狼と香辛料 2 (2) (電撃コミックス)

【狼と香辛料 2】 小梅けいと 電撃コミックス

Amazon


小梅版ホロの色気は異常の領域。この巻は一巻の時のように肌は見せないのだけれど、服を着ていようと着ていまいとこの狼神のつやっぽさはいささかも変わらない気がする。正直、同じ部屋に泊まっていながらロレンスがなんで手を出さないのか不思議になってくるくらい。と言っても、ロレンスの野郎もだいぶクラクラ来ているのがよく伝わってくるんですけどね。良く我慢してる我慢してる。えらいえらい。この自制心こそが、彼の商人としてのプライドに掛かってくるんだろうけど。ただこの時点ではまだまだホロの恐ろしさが実感できてない部分もあるんだろうけどねえ。さんざん手玉に取られ出すのはむしろここからだったような。
にしても、ホロのえっちいさはハンパない。ベッドの上でゴロゴロしてるだけなのに、もうこれは辛抱たまらん。ころころとかわる表情の豊かさ、少女のように快活な仕草は、だけれどふとした瞬間異様な艶めかしさを浮き彫りにして、男心をくすぐってくる。
原作のホロも相当だけど、漫画版のホロもこれは相当である。これほど彼女の魅力を見事に漫画として出力してくれると、もうどこにも文句のつけようがない。
個人的に、このホロの一番の表情はやはり泣き笑いの顔にあるんじゃないだろうかと愚考する。
しかし、あのシーン。ホロが助け出されたとき、やっぱり抱きつきにいってたのかー(笑
原作じゃ具体的にどうしたのかは描写してくれてなかったので、ここではどう見せてくれるのかと期待していたんだけど。にゃははは。そりゃあ怒る、ホロの立場からすれば怒るというか拗ねる。

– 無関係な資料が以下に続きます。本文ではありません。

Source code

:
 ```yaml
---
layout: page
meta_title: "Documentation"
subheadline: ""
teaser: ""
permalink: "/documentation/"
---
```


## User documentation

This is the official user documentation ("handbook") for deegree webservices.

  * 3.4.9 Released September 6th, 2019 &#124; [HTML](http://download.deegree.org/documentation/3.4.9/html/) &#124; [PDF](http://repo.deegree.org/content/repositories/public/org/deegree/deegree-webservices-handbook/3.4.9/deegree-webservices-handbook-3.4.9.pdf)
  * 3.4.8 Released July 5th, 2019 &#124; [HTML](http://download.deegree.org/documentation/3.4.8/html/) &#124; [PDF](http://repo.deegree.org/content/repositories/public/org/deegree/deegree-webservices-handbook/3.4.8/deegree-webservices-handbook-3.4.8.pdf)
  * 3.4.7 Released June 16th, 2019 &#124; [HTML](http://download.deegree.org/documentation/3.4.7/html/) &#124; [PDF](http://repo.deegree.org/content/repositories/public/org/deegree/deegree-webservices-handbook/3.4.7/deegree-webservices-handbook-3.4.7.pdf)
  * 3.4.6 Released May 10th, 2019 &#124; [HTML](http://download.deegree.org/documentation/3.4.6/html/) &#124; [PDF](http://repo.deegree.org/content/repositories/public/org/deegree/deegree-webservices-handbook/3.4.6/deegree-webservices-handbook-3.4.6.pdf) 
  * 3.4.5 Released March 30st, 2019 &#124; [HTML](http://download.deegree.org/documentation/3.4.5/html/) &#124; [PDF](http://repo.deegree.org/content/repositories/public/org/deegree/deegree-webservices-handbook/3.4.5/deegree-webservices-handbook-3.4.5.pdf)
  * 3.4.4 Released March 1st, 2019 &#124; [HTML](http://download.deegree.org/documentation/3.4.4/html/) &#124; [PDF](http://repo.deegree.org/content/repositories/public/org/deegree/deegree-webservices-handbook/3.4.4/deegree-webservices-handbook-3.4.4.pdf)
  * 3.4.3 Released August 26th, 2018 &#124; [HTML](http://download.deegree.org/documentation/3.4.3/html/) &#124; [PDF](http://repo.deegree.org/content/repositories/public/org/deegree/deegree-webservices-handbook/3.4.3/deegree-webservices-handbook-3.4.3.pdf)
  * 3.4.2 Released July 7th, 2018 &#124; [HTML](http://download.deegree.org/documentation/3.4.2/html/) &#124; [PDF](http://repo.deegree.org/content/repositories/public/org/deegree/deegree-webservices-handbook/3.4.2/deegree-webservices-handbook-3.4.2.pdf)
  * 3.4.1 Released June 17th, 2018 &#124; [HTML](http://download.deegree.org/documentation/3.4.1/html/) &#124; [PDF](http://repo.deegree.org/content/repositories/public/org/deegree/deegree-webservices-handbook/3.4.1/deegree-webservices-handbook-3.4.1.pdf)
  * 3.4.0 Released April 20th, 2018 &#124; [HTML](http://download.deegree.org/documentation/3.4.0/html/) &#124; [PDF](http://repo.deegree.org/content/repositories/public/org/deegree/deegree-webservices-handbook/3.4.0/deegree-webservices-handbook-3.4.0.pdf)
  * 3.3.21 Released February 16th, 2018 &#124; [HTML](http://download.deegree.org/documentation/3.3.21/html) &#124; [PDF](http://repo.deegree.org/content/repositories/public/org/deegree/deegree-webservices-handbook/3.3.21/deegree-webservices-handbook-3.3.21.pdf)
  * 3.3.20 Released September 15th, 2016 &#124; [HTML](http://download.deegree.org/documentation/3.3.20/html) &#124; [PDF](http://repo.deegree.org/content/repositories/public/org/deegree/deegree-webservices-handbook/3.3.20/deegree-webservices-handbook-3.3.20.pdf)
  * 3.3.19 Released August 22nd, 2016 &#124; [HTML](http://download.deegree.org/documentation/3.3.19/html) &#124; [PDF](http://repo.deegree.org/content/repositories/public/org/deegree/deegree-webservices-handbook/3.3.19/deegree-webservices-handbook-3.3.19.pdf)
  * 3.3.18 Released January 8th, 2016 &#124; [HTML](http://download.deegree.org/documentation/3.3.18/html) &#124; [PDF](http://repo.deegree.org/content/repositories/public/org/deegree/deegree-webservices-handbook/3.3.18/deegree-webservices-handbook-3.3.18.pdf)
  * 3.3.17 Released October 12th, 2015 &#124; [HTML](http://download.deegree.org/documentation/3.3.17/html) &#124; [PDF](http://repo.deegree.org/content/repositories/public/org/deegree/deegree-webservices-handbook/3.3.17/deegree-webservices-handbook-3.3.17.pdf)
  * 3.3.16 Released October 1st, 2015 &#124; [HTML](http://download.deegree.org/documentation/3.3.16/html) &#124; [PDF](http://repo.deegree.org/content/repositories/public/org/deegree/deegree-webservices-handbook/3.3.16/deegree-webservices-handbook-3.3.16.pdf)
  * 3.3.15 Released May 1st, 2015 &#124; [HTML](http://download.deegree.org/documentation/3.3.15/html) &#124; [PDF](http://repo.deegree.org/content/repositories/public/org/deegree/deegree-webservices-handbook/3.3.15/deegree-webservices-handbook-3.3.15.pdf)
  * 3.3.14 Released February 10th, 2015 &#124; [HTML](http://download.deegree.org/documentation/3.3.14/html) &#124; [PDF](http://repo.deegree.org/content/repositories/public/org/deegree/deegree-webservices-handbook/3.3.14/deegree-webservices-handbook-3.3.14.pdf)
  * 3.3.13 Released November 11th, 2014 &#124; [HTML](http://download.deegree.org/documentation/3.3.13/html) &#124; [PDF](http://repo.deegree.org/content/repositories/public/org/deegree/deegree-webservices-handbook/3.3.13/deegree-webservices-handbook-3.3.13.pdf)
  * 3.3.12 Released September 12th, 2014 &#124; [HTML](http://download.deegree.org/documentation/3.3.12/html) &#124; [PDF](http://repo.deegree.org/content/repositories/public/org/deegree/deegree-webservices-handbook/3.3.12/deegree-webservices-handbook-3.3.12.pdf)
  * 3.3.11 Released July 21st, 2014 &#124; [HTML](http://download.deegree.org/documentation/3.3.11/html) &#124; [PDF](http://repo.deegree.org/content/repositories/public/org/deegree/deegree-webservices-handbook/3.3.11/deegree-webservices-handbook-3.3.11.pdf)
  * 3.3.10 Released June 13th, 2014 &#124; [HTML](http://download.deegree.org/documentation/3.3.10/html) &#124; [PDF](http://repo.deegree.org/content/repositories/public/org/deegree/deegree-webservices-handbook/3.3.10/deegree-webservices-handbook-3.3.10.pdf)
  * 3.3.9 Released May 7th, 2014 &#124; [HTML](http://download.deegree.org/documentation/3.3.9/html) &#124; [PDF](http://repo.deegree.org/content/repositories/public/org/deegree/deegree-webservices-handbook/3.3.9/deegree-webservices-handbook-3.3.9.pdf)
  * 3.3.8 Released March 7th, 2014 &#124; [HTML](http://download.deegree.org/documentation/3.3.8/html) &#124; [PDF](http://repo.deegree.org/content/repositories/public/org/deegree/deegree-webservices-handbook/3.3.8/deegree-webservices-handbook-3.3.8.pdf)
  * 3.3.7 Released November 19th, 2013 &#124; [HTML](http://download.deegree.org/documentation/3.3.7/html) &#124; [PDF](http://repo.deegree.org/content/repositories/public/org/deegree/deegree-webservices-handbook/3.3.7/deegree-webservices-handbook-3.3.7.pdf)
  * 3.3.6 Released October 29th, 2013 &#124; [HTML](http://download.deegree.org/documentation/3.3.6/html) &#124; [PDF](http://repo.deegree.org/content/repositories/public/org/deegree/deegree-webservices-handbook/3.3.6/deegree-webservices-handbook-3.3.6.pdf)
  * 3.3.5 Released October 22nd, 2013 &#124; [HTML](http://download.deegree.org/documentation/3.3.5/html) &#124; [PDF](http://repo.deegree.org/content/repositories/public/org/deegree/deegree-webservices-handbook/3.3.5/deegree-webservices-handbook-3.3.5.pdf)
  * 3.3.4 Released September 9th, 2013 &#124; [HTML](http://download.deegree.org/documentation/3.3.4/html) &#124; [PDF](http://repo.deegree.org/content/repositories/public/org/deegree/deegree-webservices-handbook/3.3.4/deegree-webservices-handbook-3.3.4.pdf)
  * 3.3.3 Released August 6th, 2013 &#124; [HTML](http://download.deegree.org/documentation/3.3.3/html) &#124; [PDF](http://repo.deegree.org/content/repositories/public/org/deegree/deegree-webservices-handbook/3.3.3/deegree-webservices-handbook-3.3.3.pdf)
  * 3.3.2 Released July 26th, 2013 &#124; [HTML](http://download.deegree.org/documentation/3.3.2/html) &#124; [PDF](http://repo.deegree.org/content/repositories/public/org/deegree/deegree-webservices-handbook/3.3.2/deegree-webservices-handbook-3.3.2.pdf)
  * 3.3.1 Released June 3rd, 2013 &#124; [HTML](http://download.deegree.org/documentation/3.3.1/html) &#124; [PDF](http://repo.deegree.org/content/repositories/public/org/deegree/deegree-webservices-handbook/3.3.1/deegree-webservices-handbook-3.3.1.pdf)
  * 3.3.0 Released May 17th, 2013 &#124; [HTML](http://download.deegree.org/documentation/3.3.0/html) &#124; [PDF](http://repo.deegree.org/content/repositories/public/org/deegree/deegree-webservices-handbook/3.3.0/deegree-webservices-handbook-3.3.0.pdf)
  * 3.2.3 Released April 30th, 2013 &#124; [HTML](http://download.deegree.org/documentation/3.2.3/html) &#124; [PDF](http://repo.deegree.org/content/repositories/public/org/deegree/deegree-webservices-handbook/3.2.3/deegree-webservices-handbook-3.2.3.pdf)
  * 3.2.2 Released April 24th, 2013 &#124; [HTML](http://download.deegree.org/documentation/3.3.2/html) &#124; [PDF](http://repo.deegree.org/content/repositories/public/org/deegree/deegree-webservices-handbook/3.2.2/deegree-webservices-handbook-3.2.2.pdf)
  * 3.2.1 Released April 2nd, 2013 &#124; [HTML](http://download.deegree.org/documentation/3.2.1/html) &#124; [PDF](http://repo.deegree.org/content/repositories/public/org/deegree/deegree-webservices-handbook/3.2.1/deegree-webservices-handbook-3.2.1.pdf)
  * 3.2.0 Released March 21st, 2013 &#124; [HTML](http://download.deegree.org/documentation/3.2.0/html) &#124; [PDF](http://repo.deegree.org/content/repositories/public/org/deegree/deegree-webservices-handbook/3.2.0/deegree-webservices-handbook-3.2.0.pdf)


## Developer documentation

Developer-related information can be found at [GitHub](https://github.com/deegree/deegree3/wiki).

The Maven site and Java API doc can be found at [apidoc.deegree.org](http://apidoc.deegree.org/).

と、ホロの魅力についてばかり語ってしまう漫画版だけれど、もちろんそれだけじゃないんですよね。ロレンスをはじめとした男連中、商人たちの快濶かつ狡猾な素顔、切羽詰まった交渉シーンの迫力ある鬩ぎ合い。
この狼と香辛料という作品の魅力はホロというヒロインであると同時に、ロレンスという主人公も同じくらいの比率をもって重きをなしているんですよね。この二人のカップルだからこその、この面白さ。その点を、この漫画版でも十分承知しているのがよく伝わってくる、このロレンスの描き方。実によい男であり、商人であり、ちょっと間抜けで、かっこつけで、でも実際にかっこいいのである。

にゃは、堪能しました。やっぱいいわー。